Kemudian makna setiap tempat adalah lingkungan merupakan sesuatu yang memang harus dipahami secara lebih dalam. Seperti yang saya sampaikan pada bagian pembuka, bahwa masyarakat jika diberikan kata pendidikan pasti akan mengatakan sekolah. Itu benar, tp makna sekolah disini lebih luas daripada sekolah itu sendiri. Kita belajar kesopanan atau adat istiadat adalah contoh nyata bahwa kehidupan bermasyarakat merupakan sekolah itu sendiri. Saat pergi ke pasar, kita melihat para pembeli dan penjual melakukan transaksi, merupakan contoh bahwa pasar adalah sekolahnya. Setelah ditelusuri lebih lanjut, makna sekolah dalam konteks yang kita bicarakan adalah sebuah tempat khusus dimana kita mempelajari hal tertentu sesuai dengan tempatnya.
"Sekolah sekarang terlalu lembek, bahkan gurunya sendiri juga lembek terhadap muridnya hingga siswa-siswa yang seharusnya belum pantas malah dipantaskan untuk naik kelas", dikutip dari teman saya, Setya Novanta yang merupakan salah satu dari organisasi pergerakan mahasiswa. Kutipan di atas adalah salah satu kasus lainnya dimana guru dengan mudahnya memberi nilai "kasihan" kepada murid-muridnya. "Tidak seperti zaman dahulu, dimana jika tidak pantas maka kau tinggal, dan jika kau pantas, kau berhak untuk lanjut ke jenjang yang berikutnya" lanjut Setya. Dalam menelusuri hal ini, kita diperlukan untuk menilai dari dua sisi, pertama dari sisi guru kenapa mau memberikan nilai yang tidak jujur dan dari segi orang tua jika siswanya tidak lulus.

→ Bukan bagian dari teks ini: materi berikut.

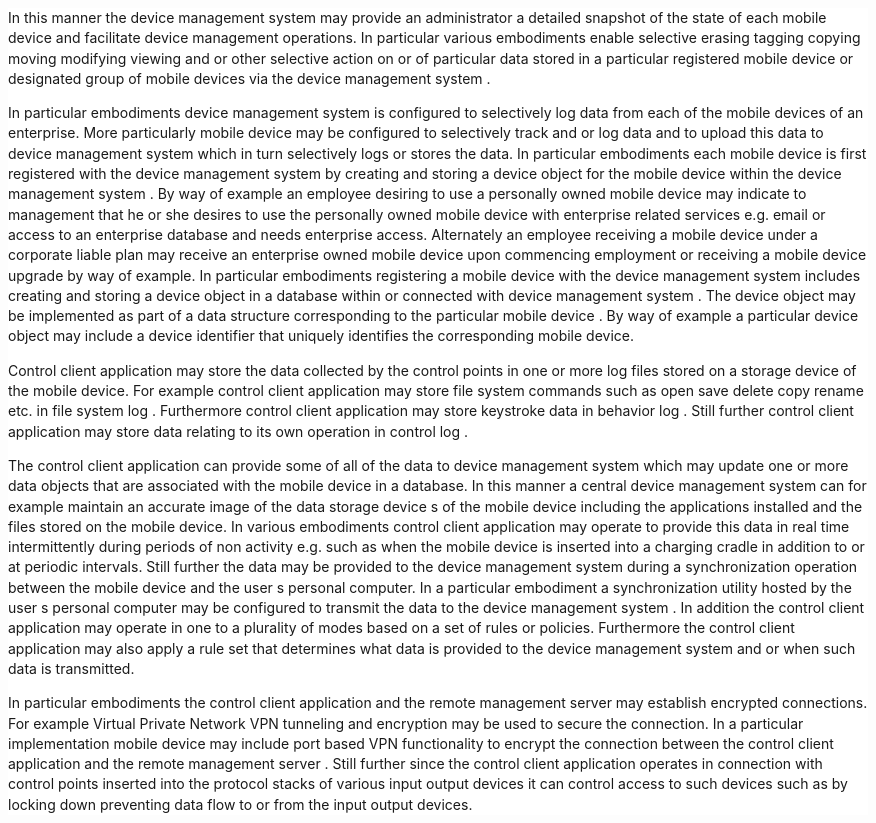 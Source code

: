 In this manner the device management system may provide an administrator a detailed snapshot of the state of each mobile device and facilitate device management operations. In particular various embodiments enable selective erasing tagging copying moving modifying viewing and or other selective action on or of particular data stored in a particular registered mobile device or designated group of mobile devices via the device management system .

In particular embodiments device management system is configured to selectively log data from each of the mobile devices of an enterprise. More particularly mobile device may be configured to selectively track and or log data and to upload this data to device management system which in turn selectively logs or stores the data. In particular embodiments each mobile device is first registered with the device management system by creating and storing a device object for the mobile device within the device management system . By way of example an employee desiring to use a personally owned mobile device may indicate to management that he or she desires to use the personally owned mobile device with enterprise related services e.g. email or access to an enterprise database and needs enterprise access. Alternately an employee receiving a mobile device under a corporate liable plan may receive an enterprise owned mobile device upon commencing employment or receiving a mobile device upgrade by way of example. In particular embodiments registering a mobile device with the device management system includes creating and storing a device object in a database within or connected with device management system . The device object may be implemented as part of a data structure corresponding to the particular mobile device . By way of example a particular device object may include a device identifier that uniquely identifies the corresponding mobile device.

Control client application may store the data collected by the control points in one or more log files stored on a storage device of the mobile device. For example control client application may store file system commands such as open save delete copy rename etc. in file system log . Furthermore control client application may store keystroke data in behavior log . Still further control client application may store data relating to its own operation in control log .

The control client application can provide some of all of the data to device management system which may update one or more data objects that are associated with the mobile device in a database. In this manner a central device management system can for example maintain an accurate image of the data storage device s of the mobile device including the applications installed and the files stored on the mobile device. In various embodiments control client application may operate to provide this data in real time intermittently during periods of non activity e.g. such as when the mobile device is inserted into a charging cradle in addition to or at periodic intervals. Still further the data may be provided to the device management system during a synchronization operation between the mobile device and the user s personal computer. In a particular embodiment a synchronization utility hosted by the user s personal computer may be configured to transmit the data to the device management system . In addition the control client application may operate in one to a plurality of modes based on a set of rules or policies. Furthermore the control client application may also apply a rule set that determines what data is provided to the device management system and or when such data is transmitted.

In particular embodiments the control client application and the remote management server may establish encrypted connections. For example Virtual Private Network VPN tunneling and encryption may be used to secure the connection. In a particular implementation mobile device may include port based VPN functionality to encrypt the connection between the control client application and the remote management server . Still further since the control client application operates in connection with control points inserted into the protocol stacks of various input output devices it can control access to such devices such as by locking down preventing data flow to or from the input output devices.
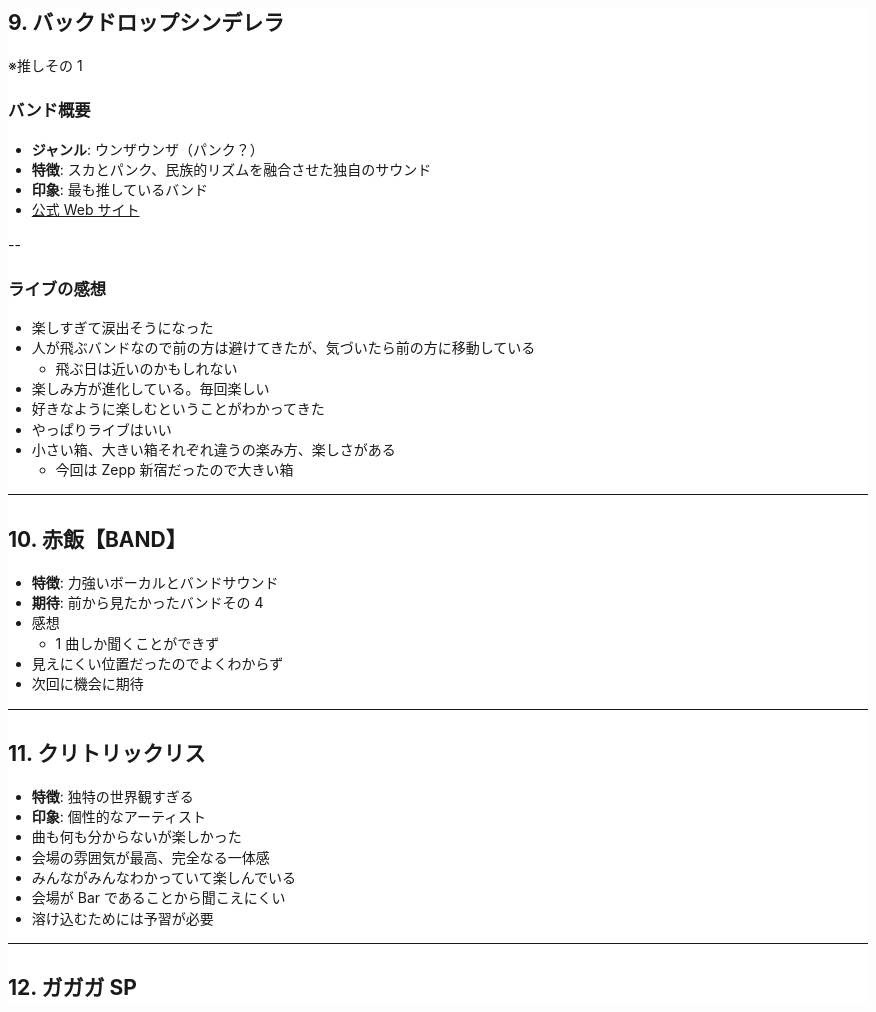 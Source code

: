 
## 9. バックドロップシンデレラ

※推しその 1

### バンド概要

- **ジャンル**: ウンザウンザ（パンク？）
- **特徴**: スカとパンク、民族的リズムを融合させた独自のサウンド
- **印象**: 最も推しているバンド
- [公式 Web サイト](http://backdropc.com/profile)

--

### ライブの感想

- 楽しすぎて涙出そうになった
- 人が飛ぶバンドなので前の方は避けてきたが、気づいたら前の方に移動している
  - 飛ぶ日は近いのかもしれない
- 楽しみ方が進化している。毎回楽しい
- 好きなように楽しむということがわかってきた
- やっぱりライブはいい
- 小さい箱、大きい箱それぞれ違うの楽み方、楽しさがある
  - 今回は Zepp 新宿だったので大きい箱

---

## 10. 赤飯【BAND】

- **特徴**: 力強いボーカルとバンドサウンド
- **期待**: 前から見たかったバンドその 4
- 感想
  - 1 曲しか聞くことができず
- 見えにくい位置だったのでよくわからず
- 次回に機会に期待

---

## 11. クリトリックリス

- **特徴**: 独特の世界観すぎる
- **印象**: 個性的なアーティスト
- 曲も何も分からないが楽しかった
- 会場の雰囲気が最高、完全なる一体感
- みんながみんなわかっていて楽しんでいる
- 会場が Bar であることから聞こえにくい
- 溶け込むためには予習が必要

---

## 12. ガガガ SP
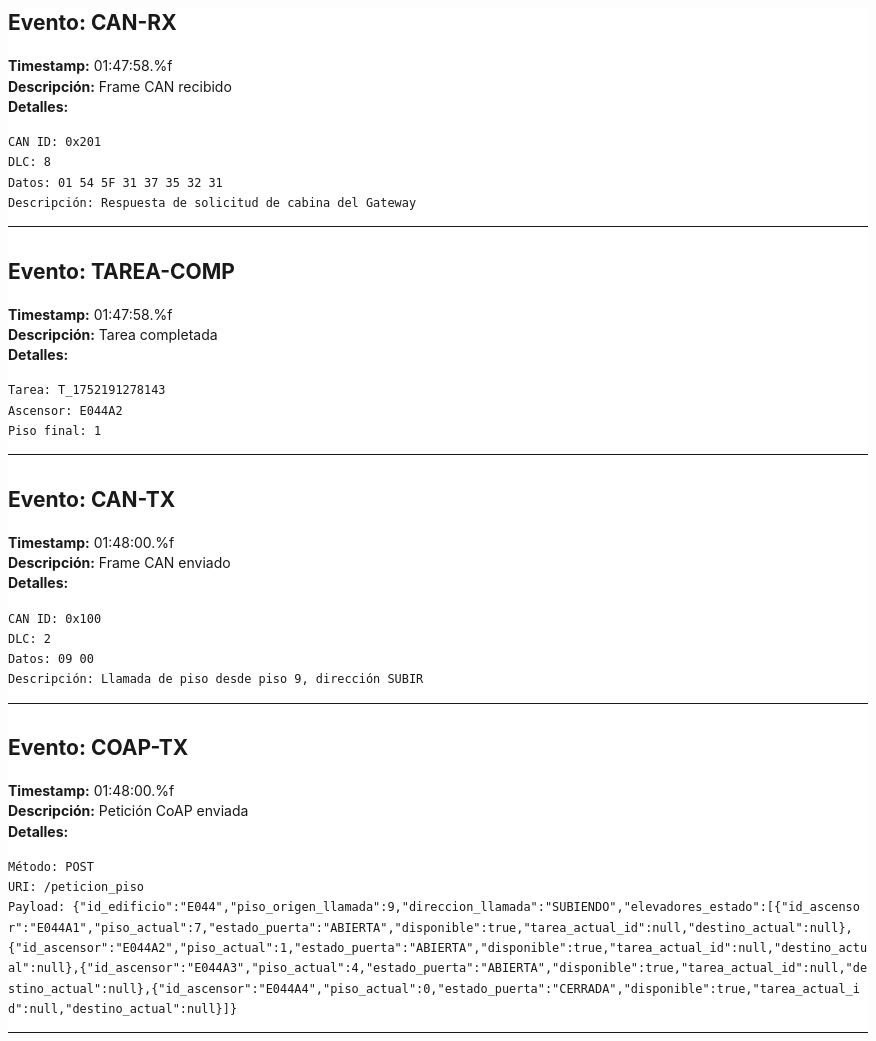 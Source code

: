 ## Evento: CAN-RX

**Timestamp:** 01:47:58.%f  
**Descripción:** Frame CAN recibido  
**Detalles:**

```
CAN ID: 0x201
DLC: 8
Datos: 01 54 5F 31 37 35 32 31 
Descripción: Respuesta de solicitud de cabina del Gateway
```

---

## Evento: TAREA-COMP

**Timestamp:** 01:47:58.%f  
**Descripción:** Tarea completada  
**Detalles:**

```
Tarea: T_1752191278143
Ascensor: E044A2
Piso final: 1
```

---

## Evento: CAN-TX

**Timestamp:** 01:48:00.%f  
**Descripción:** Frame CAN enviado  
**Detalles:**

```
CAN ID: 0x100
DLC: 2
Datos: 09 00 
Descripción: Llamada de piso desde piso 9, dirección SUBIR
```

---

## Evento: COAP-TX

**Timestamp:** 01:48:00.%f  
**Descripción:** Petición CoAP enviada  
**Detalles:**

```
Método: POST
URI: /peticion_piso
Payload: {"id_edificio":"E044","piso_origen_llamada":9,"direccion_llamada":"SUBIENDO","elevadores_estado":[{"id_ascensor":"E044A1","piso_actual":7,"estado_puerta":"ABIERTA","disponible":true,"tarea_actual_id":null,"destino_actual":null},{"id_ascensor":"E044A2","piso_actual":1,"estado_puerta":"ABIERTA","disponible":true,"tarea_actual_id":null,"destino_actual":null},{"id_ascensor":"E044A3","piso_actual":4,"estado_puerta":"ABIERTA","disponible":true,"tarea_actual_id":null,"destino_actual":null},{"id_ascensor":"E044A4","piso_actual":0,"estado_puerta":"CERRADA","disponible":true,"tarea_actual_id":null,"destino_actual":null}]}
```

--- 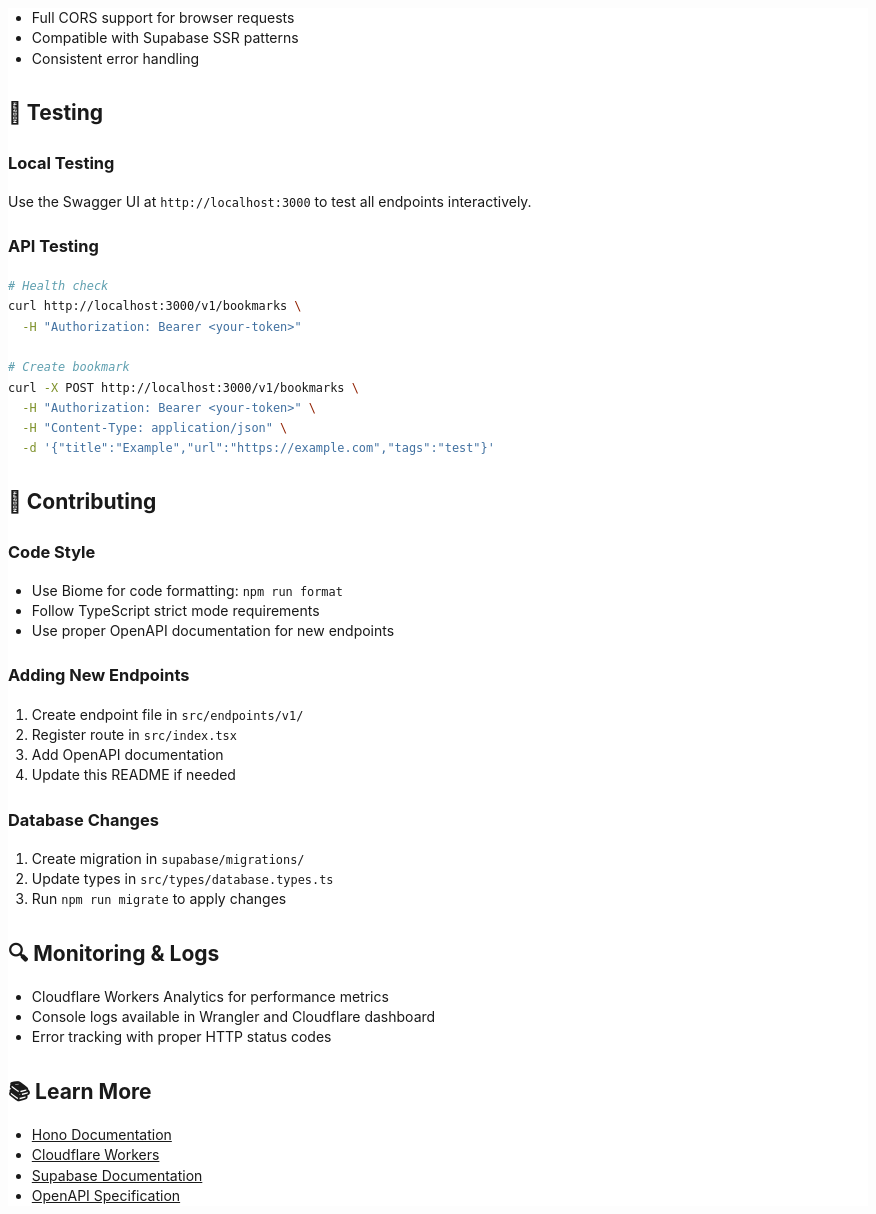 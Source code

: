 - Full CORS support for browser requests
- Compatible with Supabase SSR patterns
- Consistent error handling

## 🧪 Testing

### Local Testing

Use the Swagger UI at `http://localhost:3000` to test all endpoints interactively.

### API Testing

```bash
# Health check
curl http://localhost:3000/v1/bookmarks \
  -H "Authorization: Bearer <your-token>"

# Create bookmark
curl -X POST http://localhost:3000/v1/bookmarks \
  -H "Authorization: Bearer <your-token>" \
  -H "Content-Type: application/json" \
  -d '{"title":"Example","url":"https://example.com","tags":"test"}'
```

## 📝 Contributing

### Code Style

- Use Biome for code formatting: `npm run format`
- Follow TypeScript strict mode requirements
- Use proper OpenAPI documentation for new endpoints

### Adding New Endpoints

1. Create endpoint file in `src/endpoints/v1/`
2. Register route in `src/index.tsx`
3. Add OpenAPI documentation
4. Update this README if needed

### Database Changes

1. Create migration in `supabase/migrations/`
2. Update types in `src/types/database.types.ts`
3. Run `npm run migrate` to apply changes

## 🔍 Monitoring & Logs

- Cloudflare Workers Analytics for performance metrics
- Console logs available in Wrangler and Cloudflare dashboard
- Error tracking with proper HTTP status codes

## 📚 Learn More

- [Hono Documentation](https://hono.dev/)
- [Cloudflare Workers](https://workers.cloudflare.com/)
- [Supabase Documentation](https://supabase.com/docs)
- [OpenAPI Specification](https://swagger.io/specification/)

Dalam kasus nyata, banya sekali guru yang diprotes oleh orang tua siswa dimana orang tua siswa tersebut protes terhadap gurunya dan mengatakan bahwa anaknya pantas naik dikarenakan nilai-nilai yang diberikan layak untuk naik kelas. Meskipun begitu, respon guru dan kepala sekolah mengatakan bahwa tidak naik kelasnya siswa tersebut dikarenakan memiliki sifat dan perilaku yang kurang baik meskipun nilai memadai, dikutip dari gamalamanews.com. Dalam hal ini, sudah jelas bahwa pendidikan bukan sebatas angka-angka, melainkan nilai-nilai moral dan sikap karena pendidikan tidak hanya mengejar coretan tinta pada kertas hasil sekolah, melainkan juga mengejar sikap dan karakter siswa dalam kehidupan nyata.
Dengan adanya kasus-kasus seperti ini, diharapkan bahwa jika kita sebagai orang tua wajib mendidik anaknya menjadi lebih baik dan mengerti bahwa anak tidak hanya belajar dari sekolah saja, melainkan lingkungan dan teman-teman sekitarnya. Dengan pemahaman yang matang, maka akan terbentuk manusia-manusia penerus bangsa yang baik dan bermartabat mulia. Sungguh sebuah tantangan besar untuk mewujudkan pendidikan yang idealis dan terstruktur, sebagai orang yang peduli akan pendidikan, hendaknya kita juga saling membantu dan melakukan sesuatu untuk meluruskan sesuatu yang berbelok. Karena pendidikan bukan sebatas mencari gelar, tetapi pendidikan ada untuk menyempurnakan manusia menjadi yang lebih baik dan bermanfaat bagi diri sendiri dan orang lain.